Requirement: Give back, exactly as written, the lines from the beginning of the listing through the one that contains "Microservice (synchronous RabbitMQ)".

[Start of section]

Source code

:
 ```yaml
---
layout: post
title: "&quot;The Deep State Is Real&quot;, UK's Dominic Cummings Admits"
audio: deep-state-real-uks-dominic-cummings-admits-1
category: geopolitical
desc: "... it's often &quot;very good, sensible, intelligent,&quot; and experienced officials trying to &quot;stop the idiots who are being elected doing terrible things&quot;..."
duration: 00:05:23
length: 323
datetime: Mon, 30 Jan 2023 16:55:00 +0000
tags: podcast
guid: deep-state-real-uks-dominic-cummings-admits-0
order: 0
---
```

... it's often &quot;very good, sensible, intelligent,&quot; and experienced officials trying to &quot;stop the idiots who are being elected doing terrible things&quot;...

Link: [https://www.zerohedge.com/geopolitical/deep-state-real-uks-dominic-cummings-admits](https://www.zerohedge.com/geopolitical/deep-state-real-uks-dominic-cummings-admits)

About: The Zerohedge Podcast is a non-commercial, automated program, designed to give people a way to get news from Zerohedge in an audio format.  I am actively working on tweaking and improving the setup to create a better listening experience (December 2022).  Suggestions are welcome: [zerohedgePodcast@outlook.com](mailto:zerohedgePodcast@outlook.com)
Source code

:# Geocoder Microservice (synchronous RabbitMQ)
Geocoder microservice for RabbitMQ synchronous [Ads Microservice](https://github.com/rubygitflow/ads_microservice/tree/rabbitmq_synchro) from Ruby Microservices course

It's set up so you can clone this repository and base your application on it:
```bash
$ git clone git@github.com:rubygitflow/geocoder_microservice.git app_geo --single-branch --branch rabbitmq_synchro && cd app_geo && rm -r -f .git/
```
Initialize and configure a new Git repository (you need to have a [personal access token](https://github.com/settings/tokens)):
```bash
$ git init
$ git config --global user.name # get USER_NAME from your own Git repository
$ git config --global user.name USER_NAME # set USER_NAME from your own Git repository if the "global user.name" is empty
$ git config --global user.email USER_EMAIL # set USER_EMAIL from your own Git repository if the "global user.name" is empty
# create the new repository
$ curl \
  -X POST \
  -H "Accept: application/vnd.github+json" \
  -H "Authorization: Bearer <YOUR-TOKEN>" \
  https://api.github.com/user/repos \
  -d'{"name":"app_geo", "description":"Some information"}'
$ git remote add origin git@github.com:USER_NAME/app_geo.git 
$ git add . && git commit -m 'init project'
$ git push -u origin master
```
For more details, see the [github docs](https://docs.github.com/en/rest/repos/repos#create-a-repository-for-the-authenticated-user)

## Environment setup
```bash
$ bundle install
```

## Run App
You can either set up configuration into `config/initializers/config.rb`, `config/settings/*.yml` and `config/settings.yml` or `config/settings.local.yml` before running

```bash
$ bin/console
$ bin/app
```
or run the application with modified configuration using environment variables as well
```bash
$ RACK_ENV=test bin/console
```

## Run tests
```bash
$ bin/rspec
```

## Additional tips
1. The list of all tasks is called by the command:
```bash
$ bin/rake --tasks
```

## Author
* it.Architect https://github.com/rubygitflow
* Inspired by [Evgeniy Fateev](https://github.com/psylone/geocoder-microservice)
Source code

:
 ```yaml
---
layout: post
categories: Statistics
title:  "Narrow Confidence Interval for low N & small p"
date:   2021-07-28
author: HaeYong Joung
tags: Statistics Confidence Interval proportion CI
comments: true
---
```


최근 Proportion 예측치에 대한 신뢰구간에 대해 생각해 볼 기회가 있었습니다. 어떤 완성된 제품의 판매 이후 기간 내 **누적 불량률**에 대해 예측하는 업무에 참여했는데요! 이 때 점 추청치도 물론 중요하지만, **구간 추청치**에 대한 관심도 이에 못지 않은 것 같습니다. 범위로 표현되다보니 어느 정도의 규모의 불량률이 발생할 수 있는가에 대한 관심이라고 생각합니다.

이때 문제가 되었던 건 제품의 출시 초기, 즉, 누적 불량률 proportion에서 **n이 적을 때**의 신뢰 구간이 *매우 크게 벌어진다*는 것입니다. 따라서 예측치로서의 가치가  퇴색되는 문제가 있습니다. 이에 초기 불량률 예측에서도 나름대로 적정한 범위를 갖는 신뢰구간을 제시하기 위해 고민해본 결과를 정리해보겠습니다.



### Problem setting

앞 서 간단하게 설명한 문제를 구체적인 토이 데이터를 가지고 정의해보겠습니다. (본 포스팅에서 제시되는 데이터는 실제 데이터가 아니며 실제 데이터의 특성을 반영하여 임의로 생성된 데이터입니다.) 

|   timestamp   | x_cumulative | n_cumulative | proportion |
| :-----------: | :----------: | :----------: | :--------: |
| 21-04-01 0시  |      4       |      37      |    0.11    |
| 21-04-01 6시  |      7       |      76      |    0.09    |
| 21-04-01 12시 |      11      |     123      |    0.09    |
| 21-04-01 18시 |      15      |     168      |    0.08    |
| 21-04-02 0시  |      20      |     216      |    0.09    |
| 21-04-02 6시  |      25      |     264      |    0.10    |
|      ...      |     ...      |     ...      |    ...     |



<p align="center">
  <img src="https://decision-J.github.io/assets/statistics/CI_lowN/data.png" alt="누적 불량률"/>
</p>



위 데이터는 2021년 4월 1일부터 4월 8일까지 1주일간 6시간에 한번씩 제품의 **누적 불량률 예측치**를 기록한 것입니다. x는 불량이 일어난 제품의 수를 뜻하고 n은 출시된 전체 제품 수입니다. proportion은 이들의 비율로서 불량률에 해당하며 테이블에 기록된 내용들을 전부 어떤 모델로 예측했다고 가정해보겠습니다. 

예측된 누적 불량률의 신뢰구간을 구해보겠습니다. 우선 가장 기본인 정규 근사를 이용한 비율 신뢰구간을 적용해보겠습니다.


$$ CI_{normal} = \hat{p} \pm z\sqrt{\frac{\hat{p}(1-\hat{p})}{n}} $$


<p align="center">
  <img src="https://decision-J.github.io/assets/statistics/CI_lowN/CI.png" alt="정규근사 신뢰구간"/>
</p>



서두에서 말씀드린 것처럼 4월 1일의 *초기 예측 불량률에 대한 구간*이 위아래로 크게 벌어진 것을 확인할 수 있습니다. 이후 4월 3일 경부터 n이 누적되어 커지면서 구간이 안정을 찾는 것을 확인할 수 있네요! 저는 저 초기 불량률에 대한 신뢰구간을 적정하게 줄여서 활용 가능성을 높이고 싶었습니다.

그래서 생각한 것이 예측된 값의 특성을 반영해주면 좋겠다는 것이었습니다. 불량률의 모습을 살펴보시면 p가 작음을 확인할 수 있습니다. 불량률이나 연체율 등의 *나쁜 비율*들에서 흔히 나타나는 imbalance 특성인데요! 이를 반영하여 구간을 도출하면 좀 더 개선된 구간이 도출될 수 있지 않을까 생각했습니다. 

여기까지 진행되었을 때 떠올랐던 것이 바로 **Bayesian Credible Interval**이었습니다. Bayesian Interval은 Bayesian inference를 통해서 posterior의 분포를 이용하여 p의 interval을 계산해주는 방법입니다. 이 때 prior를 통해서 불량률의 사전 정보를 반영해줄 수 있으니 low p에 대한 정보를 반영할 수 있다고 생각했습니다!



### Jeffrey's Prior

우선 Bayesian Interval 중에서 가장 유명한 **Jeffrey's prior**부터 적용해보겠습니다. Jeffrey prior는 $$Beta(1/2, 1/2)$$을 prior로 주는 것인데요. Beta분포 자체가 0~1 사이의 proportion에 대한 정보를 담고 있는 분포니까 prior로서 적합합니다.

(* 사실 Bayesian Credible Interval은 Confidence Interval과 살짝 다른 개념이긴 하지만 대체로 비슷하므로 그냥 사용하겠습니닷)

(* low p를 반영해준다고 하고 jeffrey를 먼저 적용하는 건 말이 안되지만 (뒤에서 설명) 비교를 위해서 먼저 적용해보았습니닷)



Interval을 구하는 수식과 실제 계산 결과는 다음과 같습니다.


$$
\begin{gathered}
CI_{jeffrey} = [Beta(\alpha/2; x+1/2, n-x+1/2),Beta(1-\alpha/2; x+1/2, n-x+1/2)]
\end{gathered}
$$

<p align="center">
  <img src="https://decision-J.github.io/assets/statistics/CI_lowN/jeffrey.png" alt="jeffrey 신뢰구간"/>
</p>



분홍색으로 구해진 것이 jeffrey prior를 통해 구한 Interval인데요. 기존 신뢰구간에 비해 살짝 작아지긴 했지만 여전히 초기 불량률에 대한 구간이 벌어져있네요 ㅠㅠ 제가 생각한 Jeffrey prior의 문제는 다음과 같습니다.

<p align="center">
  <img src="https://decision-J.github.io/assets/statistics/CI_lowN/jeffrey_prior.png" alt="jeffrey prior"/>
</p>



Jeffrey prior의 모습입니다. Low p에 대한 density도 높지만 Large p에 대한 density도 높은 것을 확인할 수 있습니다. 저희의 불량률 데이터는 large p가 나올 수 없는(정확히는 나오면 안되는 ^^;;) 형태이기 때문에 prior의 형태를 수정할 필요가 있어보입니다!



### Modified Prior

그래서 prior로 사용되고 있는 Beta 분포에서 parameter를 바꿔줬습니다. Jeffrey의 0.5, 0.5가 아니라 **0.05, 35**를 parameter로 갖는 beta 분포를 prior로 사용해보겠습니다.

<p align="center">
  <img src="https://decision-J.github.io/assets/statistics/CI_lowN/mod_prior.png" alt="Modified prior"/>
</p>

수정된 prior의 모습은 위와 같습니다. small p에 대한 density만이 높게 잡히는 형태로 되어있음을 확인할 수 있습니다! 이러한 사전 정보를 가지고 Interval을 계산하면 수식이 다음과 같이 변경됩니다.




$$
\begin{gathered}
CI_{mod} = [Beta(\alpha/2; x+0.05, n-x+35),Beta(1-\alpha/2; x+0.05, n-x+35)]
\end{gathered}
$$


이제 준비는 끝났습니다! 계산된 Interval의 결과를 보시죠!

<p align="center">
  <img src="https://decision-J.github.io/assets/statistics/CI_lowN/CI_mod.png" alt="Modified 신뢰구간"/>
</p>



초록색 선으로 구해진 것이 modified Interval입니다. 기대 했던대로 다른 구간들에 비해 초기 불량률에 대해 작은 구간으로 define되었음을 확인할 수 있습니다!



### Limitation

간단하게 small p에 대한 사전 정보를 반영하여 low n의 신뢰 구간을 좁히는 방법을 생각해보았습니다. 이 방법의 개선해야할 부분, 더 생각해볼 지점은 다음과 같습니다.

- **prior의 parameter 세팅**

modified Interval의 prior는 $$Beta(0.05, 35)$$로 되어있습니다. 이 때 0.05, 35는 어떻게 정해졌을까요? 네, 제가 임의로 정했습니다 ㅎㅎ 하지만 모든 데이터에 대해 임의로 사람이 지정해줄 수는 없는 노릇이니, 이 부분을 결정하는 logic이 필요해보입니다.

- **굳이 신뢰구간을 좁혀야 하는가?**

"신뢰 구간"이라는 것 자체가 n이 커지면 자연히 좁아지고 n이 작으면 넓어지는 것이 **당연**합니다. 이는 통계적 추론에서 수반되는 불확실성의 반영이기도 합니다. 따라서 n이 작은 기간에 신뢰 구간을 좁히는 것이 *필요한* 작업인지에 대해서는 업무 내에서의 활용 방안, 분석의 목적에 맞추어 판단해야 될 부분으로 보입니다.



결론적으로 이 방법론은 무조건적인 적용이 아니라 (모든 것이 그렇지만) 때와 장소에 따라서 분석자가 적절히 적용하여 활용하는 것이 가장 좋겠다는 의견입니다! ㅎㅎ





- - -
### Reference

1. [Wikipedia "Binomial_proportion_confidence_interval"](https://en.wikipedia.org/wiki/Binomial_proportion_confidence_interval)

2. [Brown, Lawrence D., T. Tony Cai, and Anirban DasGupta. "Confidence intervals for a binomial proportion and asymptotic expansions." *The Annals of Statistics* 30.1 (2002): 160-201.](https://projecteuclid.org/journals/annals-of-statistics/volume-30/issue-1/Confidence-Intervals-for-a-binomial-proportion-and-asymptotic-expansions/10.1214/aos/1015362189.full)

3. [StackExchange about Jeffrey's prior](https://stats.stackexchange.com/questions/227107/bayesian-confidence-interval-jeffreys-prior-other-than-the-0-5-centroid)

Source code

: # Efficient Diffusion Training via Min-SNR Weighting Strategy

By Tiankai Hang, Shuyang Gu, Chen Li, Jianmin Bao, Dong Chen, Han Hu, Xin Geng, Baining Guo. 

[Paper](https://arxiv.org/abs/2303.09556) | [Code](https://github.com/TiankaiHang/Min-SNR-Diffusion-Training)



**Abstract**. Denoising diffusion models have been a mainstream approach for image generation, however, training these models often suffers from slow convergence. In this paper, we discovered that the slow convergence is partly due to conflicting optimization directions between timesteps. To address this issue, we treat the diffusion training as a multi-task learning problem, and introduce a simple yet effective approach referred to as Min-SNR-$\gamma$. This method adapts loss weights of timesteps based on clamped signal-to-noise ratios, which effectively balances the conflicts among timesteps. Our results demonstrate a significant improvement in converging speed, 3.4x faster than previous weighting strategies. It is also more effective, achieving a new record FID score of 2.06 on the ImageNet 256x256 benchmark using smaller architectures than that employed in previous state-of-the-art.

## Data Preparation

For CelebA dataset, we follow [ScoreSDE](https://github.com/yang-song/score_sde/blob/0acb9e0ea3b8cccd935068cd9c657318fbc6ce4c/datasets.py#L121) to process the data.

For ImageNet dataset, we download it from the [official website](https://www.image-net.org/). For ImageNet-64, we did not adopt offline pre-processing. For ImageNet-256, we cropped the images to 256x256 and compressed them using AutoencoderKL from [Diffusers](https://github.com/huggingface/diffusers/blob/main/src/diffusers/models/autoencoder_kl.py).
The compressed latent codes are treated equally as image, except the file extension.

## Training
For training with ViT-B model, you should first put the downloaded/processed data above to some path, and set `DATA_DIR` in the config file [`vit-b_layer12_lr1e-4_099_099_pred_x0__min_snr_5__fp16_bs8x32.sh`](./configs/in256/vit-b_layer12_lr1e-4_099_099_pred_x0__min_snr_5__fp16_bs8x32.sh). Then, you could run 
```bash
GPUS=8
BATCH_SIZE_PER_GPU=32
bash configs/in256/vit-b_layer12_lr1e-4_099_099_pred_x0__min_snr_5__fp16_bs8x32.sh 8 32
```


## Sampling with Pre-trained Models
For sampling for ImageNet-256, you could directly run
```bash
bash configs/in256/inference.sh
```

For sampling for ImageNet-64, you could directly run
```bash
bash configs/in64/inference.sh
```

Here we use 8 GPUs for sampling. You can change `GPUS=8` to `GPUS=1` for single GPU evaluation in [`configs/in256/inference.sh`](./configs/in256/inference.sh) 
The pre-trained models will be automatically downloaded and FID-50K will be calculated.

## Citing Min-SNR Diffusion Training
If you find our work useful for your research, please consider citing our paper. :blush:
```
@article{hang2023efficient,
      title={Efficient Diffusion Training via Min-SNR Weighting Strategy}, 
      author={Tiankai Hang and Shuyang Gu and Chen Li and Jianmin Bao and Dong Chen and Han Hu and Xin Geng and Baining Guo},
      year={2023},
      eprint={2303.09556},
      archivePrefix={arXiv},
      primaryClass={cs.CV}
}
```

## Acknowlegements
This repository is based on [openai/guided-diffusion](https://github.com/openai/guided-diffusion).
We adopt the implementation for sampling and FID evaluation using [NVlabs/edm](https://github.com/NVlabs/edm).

[End of section]

Solution:
Source code

:
 ```yaml
---
layout: post
title: "&quot;The Deep State Is Real&quot;, UK's Dominic Cummings Admits"
audio: deep-state-real-uks-dominic-cummings-admits-1
category: geopolitical
desc: "... it's often &quot;very good, sensible, intelligent,&quot; and experienced officials trying to &quot;stop the idiots who are being elected doing terrible things&quot;..."
duration: 00:05:23
length: 323
datetime: Mon, 30 Jan 2023 16:55:00 +0000
tags: podcast
guid: deep-state-real-uks-dominic-cummings-admits-0
order: 0
---
```

... it's often &quot;very good, sensible, intelligent,&quot; and experienced officials trying to &quot;stop the idiots who are being elected doing terrible things&quot;...

Link: [https://www.zerohedge.com/geopolitical/deep-state-real-uks-dominic-cummings-admits](https://www.zerohedge.com/geopolitical/deep-state-real-uks-dominic-cummings-admits)

About: The Zerohedge Podcast is a non-commercial, automated program, designed to give people a way to get news from Zerohedge in an audio format.  I am actively working on tweaking and improving the setup to create a better listening experience (December 2022).  Suggestions are welcome: [zerohedgePodcast@outlook.com](mailto:zerohedgePodcast@outlook.com)
Source code

:# Geocoder Microservice (synchronous RabbitMQ)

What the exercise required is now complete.